# [INFORMATION SUPPLIED]
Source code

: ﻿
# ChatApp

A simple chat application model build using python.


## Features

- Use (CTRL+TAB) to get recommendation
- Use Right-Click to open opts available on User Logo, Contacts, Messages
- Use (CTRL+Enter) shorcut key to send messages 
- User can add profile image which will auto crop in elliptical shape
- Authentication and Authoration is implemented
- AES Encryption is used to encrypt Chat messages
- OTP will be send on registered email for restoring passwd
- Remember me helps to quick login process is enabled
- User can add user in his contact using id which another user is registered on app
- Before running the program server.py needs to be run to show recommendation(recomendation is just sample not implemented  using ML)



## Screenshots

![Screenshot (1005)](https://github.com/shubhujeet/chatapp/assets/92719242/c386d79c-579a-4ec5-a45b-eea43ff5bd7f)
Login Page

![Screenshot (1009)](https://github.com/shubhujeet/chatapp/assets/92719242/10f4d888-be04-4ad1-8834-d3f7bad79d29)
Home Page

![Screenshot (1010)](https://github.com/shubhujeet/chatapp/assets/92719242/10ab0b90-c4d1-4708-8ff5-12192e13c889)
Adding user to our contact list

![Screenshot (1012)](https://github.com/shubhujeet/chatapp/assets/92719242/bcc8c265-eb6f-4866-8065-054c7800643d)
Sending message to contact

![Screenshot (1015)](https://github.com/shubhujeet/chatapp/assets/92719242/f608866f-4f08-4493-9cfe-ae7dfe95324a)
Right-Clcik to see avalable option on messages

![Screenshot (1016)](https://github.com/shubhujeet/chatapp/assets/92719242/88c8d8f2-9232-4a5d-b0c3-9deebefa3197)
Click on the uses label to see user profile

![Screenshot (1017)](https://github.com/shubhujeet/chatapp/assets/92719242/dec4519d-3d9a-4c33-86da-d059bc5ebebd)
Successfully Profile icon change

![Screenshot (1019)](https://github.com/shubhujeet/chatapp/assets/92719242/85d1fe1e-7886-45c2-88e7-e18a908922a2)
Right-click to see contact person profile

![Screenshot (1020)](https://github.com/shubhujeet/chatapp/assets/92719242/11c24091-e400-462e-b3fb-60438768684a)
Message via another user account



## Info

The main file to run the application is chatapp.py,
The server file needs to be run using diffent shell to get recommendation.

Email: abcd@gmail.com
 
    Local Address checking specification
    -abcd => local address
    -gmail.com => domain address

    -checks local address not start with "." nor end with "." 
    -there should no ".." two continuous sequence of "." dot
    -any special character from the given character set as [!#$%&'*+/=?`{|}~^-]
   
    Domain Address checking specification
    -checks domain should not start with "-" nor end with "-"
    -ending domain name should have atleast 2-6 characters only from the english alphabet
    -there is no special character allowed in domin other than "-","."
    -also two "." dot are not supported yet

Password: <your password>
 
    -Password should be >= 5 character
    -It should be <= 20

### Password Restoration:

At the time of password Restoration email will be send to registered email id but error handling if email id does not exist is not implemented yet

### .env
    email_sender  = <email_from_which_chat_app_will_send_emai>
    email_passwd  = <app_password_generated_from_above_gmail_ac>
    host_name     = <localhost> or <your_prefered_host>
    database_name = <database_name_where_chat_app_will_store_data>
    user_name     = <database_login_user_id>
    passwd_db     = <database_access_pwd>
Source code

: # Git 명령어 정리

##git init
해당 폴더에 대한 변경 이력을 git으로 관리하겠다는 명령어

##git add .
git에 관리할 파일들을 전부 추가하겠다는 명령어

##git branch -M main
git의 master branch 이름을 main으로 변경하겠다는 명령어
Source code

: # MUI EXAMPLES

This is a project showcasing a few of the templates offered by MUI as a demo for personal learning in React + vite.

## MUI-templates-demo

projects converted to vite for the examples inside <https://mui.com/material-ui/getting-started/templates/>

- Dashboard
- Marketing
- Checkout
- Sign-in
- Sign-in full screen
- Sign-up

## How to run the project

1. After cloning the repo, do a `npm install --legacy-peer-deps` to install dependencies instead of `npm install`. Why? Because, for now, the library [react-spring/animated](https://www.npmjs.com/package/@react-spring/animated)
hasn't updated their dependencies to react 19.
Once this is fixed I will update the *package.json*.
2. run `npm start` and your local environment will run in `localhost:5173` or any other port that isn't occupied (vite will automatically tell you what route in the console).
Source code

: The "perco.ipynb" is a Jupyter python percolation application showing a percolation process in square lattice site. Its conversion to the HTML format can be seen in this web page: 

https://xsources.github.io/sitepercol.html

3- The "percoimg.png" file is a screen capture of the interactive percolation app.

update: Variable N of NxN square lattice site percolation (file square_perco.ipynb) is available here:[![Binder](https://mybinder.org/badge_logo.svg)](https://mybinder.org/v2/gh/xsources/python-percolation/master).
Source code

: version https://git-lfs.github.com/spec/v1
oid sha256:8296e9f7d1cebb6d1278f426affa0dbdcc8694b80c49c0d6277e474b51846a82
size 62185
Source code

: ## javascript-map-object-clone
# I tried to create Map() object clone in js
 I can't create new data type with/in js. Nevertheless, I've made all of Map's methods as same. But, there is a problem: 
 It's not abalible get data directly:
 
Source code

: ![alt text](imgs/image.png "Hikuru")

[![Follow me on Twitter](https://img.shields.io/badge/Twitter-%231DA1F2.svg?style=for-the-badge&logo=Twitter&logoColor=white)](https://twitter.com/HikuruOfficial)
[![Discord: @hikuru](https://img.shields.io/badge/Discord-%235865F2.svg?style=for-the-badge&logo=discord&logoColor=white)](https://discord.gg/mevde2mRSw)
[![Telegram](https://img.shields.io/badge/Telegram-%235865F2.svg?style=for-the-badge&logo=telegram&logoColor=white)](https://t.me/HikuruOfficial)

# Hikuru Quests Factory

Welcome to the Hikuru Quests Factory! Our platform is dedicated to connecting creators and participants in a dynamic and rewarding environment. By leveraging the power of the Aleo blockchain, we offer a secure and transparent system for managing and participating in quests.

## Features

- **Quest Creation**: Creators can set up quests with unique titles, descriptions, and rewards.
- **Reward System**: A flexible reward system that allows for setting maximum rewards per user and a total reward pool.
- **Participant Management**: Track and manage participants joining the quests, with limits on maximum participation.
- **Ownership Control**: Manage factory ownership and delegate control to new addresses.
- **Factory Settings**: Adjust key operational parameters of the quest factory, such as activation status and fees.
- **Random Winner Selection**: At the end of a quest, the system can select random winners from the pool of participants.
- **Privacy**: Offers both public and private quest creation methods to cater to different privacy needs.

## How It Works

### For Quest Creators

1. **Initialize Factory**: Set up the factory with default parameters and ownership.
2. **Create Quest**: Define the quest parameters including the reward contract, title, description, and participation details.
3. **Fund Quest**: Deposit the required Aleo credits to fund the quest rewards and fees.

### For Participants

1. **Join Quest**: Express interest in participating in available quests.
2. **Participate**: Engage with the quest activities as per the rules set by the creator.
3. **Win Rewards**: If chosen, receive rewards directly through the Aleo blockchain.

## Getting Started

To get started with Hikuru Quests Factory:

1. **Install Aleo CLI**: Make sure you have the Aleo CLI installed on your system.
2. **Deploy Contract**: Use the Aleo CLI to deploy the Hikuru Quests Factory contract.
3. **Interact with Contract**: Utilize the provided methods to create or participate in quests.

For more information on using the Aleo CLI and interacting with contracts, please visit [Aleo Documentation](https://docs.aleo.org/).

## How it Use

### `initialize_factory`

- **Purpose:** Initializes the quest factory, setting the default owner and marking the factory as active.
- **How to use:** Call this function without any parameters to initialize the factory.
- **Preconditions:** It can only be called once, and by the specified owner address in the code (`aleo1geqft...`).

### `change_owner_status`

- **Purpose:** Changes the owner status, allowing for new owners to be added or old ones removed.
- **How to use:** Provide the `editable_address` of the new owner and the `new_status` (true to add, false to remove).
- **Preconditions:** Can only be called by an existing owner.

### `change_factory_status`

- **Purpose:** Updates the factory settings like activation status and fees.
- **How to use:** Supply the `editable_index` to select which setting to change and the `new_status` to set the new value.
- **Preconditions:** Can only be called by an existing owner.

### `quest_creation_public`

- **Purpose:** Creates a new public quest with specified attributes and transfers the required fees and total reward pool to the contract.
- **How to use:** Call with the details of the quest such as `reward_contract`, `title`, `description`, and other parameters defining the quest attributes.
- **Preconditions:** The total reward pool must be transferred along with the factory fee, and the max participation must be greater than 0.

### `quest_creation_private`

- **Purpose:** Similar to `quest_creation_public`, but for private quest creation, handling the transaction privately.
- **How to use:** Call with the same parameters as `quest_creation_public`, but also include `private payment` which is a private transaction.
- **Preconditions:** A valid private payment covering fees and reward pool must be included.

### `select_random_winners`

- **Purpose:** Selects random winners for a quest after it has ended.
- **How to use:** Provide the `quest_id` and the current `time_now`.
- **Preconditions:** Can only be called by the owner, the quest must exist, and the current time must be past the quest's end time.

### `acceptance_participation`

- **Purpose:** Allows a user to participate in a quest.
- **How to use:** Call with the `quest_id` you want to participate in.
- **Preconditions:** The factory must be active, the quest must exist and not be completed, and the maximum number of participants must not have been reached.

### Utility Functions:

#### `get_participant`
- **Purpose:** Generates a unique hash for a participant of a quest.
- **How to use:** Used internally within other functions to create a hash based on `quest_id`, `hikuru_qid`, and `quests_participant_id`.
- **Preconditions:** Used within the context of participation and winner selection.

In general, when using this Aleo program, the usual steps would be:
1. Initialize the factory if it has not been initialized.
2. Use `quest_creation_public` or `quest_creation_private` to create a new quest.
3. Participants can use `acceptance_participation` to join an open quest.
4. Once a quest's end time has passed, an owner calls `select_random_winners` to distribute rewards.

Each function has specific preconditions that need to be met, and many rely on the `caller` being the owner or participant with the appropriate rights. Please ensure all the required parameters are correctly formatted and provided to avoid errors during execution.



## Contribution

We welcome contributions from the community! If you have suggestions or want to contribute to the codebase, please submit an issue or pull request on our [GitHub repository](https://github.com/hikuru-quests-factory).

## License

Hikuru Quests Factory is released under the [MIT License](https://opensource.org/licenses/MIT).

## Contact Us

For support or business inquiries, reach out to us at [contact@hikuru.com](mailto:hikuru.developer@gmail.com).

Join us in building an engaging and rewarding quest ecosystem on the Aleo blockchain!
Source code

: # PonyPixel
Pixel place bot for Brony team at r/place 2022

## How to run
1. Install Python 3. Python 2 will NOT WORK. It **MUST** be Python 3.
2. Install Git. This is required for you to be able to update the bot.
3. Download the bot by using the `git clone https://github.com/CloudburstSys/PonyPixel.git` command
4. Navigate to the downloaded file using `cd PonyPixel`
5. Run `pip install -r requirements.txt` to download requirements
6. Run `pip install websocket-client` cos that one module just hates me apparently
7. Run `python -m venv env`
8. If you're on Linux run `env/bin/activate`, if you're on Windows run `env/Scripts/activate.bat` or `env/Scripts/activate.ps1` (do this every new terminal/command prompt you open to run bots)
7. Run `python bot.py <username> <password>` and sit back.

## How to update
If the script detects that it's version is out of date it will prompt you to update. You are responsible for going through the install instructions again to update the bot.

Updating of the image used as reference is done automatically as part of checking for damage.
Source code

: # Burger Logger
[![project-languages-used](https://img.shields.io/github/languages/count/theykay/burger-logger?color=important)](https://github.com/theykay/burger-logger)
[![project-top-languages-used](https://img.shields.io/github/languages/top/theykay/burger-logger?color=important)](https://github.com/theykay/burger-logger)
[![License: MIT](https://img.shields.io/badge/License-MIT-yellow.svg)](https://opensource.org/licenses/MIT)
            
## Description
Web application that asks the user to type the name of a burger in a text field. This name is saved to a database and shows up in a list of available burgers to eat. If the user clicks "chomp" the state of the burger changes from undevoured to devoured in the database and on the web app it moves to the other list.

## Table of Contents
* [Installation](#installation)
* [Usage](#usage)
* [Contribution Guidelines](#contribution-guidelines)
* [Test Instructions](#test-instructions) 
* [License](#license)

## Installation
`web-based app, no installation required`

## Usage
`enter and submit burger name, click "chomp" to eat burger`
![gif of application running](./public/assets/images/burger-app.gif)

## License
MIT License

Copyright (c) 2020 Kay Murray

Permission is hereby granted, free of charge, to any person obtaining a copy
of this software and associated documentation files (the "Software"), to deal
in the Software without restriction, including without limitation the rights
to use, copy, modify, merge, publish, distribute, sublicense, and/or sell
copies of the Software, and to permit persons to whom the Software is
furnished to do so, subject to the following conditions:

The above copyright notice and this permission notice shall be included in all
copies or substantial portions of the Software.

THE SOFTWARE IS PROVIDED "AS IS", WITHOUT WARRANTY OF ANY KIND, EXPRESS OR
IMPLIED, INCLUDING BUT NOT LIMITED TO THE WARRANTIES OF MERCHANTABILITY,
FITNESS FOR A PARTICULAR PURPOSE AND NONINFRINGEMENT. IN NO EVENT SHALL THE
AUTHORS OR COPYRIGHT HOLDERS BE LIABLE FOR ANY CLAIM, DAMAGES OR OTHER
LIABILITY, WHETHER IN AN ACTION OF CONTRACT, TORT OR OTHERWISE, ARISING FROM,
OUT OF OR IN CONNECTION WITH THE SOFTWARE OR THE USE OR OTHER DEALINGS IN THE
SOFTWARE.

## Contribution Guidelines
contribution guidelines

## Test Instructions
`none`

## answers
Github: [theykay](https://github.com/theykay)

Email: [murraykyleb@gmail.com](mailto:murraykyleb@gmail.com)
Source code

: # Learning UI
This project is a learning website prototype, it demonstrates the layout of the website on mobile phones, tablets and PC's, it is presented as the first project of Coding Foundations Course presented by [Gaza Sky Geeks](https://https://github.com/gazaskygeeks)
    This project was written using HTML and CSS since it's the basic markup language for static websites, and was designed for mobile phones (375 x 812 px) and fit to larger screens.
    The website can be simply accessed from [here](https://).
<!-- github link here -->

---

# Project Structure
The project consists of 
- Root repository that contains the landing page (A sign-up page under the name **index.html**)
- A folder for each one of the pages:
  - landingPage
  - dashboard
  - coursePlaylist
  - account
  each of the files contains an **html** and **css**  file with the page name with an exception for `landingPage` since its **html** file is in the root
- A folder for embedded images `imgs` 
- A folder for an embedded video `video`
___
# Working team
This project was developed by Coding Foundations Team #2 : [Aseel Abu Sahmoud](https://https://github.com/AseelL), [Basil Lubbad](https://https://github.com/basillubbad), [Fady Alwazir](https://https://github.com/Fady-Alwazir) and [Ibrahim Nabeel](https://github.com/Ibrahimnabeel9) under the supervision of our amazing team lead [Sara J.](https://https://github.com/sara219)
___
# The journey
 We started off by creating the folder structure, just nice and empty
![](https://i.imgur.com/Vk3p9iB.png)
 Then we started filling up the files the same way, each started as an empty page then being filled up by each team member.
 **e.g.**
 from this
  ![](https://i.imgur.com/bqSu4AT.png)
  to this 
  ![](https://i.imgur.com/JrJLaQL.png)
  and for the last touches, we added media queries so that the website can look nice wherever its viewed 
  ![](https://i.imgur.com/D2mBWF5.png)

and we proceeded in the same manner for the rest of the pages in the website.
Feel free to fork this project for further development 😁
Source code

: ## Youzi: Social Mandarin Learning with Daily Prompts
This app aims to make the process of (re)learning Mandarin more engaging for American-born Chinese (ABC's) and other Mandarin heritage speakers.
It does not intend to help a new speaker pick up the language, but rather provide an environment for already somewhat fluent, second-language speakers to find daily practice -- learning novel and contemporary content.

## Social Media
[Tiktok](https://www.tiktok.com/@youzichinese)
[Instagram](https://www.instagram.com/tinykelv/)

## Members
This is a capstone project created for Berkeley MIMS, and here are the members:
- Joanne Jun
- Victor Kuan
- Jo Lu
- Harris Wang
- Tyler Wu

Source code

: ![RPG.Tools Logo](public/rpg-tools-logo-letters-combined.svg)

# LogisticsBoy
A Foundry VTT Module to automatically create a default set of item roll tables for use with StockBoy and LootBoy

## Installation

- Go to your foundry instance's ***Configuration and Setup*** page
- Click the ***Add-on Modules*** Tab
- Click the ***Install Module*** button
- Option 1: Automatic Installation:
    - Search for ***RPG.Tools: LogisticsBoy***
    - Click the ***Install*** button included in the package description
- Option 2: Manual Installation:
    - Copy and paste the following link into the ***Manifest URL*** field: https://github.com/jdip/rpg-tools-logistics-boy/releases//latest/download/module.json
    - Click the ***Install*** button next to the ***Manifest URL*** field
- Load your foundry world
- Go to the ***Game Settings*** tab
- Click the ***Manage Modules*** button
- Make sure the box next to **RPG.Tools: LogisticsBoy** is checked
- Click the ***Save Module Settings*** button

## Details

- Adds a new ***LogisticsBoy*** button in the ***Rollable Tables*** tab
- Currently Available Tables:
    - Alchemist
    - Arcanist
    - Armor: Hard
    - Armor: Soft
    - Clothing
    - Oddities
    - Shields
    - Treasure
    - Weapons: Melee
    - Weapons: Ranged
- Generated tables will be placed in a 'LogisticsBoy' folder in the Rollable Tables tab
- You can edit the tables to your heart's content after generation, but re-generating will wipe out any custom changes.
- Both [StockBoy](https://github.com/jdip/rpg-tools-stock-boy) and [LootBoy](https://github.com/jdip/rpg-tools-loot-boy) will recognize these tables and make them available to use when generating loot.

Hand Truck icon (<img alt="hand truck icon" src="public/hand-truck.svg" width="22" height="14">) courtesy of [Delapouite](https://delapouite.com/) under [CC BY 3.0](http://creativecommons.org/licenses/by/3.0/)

# [ASSIGNMENT]
Lines of the material in which the word "running" occurs are to be copied out.

# [WRITTEN RESPONSE]
- Before running the program server.py needs to be run to show recommendation(recomendation is just sample not implemented  using ML)
![gif of application running](./public/assets/images/burger-app.gif)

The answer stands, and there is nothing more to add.